** Opening Information block **

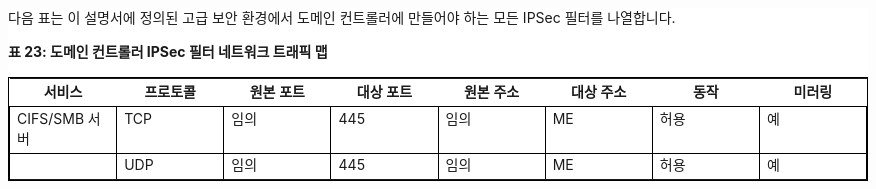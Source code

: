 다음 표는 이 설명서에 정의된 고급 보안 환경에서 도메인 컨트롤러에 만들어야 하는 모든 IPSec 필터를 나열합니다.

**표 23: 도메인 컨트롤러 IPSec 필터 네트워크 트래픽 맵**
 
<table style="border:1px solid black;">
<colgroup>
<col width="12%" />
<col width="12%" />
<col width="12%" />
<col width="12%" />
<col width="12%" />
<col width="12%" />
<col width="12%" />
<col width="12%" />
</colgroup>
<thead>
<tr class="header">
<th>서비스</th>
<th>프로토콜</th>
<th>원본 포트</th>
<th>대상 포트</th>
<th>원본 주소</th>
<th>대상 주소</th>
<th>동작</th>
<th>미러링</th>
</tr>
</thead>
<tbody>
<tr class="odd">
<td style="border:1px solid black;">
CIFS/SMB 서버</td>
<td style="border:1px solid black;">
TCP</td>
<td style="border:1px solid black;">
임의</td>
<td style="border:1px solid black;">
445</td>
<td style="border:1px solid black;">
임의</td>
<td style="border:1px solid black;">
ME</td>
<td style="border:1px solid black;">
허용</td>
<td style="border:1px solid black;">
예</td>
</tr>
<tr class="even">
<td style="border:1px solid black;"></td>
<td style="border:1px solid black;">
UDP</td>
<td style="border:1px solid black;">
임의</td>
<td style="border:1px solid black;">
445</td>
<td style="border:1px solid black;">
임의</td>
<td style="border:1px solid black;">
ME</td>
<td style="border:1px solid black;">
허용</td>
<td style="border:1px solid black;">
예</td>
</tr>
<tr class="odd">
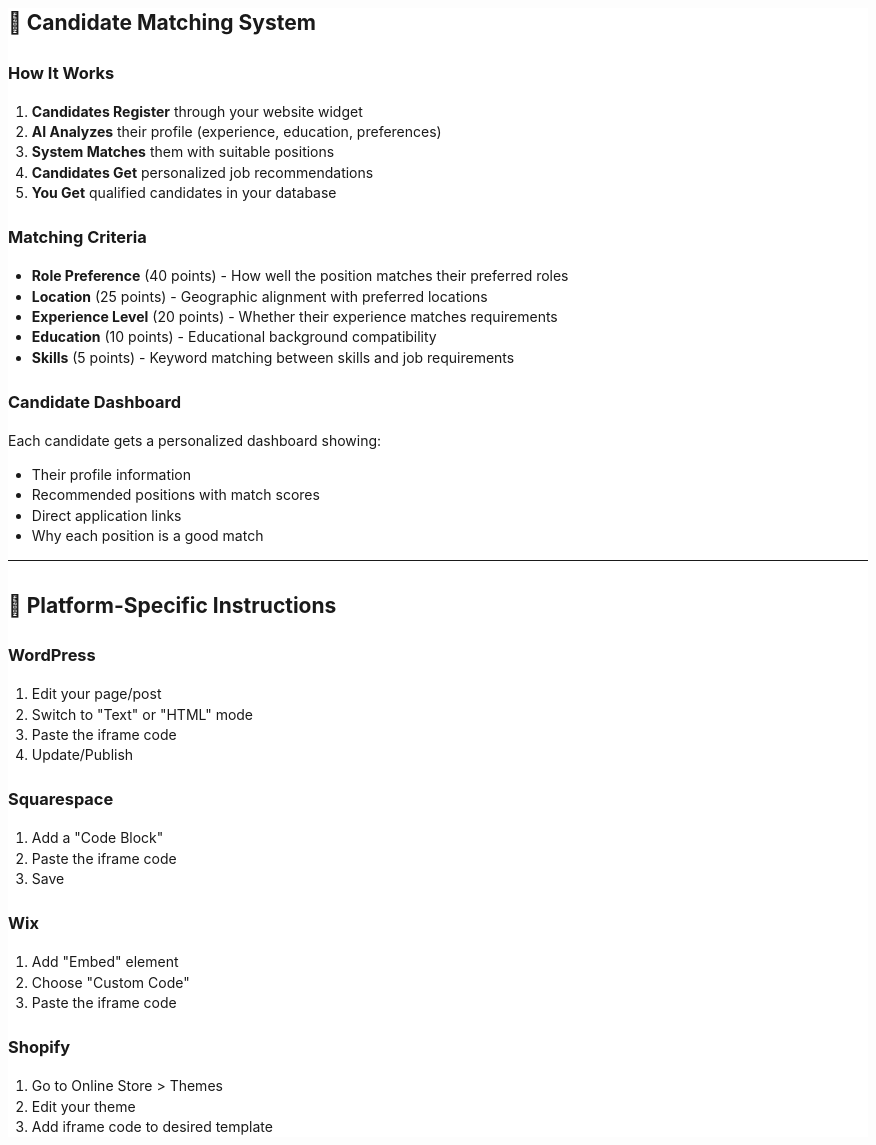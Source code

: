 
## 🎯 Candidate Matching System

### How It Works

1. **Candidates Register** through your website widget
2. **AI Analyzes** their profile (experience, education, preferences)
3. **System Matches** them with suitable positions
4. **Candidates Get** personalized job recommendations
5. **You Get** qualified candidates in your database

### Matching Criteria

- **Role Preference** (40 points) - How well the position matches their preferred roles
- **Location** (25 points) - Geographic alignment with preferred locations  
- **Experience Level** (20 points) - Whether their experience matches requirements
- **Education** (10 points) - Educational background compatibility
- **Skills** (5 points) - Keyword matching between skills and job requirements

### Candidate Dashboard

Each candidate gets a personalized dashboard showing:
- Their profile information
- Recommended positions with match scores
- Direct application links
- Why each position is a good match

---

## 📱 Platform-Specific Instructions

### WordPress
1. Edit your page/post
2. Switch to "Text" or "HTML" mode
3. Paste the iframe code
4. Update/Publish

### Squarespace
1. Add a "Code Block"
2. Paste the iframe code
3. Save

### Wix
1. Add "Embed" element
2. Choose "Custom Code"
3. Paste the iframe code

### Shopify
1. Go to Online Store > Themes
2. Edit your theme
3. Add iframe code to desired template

** Closing Information block **

:: Work item ::
If a line above holds the string "personalized", copy it out.

:: Result ::
4. **Candidates Get** personalized job recommendations
Each candidate gets a personalized dashboard showing:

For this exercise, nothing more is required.